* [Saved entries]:
__________________________________________________

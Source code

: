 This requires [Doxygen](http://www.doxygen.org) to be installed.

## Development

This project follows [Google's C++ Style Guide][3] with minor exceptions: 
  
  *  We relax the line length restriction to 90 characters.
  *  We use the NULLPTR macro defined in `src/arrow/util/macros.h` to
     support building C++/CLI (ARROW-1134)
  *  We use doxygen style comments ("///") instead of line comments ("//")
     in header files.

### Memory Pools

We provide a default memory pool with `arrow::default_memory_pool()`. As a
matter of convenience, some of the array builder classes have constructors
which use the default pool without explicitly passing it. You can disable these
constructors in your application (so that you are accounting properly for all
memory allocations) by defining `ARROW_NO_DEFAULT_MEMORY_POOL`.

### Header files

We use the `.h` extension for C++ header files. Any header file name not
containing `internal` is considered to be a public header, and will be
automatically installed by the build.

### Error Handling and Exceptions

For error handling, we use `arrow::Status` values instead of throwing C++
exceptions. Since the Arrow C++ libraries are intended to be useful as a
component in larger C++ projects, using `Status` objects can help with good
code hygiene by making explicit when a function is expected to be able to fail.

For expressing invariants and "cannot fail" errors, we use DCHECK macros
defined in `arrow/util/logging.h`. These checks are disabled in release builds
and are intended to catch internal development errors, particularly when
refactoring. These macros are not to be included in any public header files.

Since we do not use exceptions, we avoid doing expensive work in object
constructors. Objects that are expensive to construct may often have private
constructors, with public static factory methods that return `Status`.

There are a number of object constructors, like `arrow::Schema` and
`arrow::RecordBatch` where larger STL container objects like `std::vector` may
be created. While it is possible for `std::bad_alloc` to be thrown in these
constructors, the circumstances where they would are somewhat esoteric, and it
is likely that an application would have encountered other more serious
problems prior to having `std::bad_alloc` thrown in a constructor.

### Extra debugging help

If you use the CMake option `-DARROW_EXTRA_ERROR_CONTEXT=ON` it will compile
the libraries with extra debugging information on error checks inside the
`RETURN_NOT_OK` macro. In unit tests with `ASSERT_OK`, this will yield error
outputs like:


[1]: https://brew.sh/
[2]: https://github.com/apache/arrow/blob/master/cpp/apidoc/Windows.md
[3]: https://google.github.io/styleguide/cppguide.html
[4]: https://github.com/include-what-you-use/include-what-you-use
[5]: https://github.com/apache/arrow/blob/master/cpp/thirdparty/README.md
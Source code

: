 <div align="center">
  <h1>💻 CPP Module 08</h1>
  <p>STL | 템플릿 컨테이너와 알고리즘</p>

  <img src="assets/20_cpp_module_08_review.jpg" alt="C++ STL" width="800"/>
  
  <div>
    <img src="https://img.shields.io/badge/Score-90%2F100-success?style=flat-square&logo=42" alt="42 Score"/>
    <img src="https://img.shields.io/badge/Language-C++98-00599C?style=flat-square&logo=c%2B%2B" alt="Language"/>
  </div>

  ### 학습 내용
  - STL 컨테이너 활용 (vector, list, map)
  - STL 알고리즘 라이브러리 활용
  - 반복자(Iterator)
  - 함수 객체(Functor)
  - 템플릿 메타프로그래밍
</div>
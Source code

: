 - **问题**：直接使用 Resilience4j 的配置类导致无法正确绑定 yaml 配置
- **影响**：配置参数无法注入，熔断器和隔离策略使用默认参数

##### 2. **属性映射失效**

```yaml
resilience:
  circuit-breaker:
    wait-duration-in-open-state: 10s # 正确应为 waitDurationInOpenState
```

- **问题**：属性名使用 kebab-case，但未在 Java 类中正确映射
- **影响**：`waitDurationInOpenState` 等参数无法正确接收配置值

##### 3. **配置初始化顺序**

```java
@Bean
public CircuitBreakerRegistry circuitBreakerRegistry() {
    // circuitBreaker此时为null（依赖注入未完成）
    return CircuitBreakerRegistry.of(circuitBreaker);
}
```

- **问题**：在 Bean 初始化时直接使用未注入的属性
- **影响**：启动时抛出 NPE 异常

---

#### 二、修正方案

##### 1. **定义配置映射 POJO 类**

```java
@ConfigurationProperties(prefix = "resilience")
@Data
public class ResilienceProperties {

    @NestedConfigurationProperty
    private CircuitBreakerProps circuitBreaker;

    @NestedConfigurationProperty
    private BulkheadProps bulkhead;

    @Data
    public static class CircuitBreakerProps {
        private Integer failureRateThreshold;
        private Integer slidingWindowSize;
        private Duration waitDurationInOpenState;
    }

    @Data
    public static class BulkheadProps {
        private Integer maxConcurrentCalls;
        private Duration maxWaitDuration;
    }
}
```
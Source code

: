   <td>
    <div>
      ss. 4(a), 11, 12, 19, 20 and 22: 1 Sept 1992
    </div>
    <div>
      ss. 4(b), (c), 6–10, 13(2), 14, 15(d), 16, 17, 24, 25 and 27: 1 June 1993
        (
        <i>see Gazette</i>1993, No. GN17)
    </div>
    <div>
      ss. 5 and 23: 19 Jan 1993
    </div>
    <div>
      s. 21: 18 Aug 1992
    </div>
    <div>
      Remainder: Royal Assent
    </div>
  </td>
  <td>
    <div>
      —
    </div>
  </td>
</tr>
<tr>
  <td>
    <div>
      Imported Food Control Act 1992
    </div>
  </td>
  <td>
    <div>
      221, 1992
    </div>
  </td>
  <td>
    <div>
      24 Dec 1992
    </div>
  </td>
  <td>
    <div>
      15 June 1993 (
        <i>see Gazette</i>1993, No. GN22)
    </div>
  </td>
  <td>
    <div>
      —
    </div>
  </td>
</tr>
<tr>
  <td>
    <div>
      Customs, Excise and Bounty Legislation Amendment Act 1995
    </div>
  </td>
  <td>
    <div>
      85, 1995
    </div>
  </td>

__________________________________________________

* [Problem details]: Filter the lines above, keeping and copying those that contain "larger".

* [Exercise answer]:
component in larger C++ projects, using `Status` objects can help with good
`arrow::RecordBatch` where larger STL container objects like `std::vector` may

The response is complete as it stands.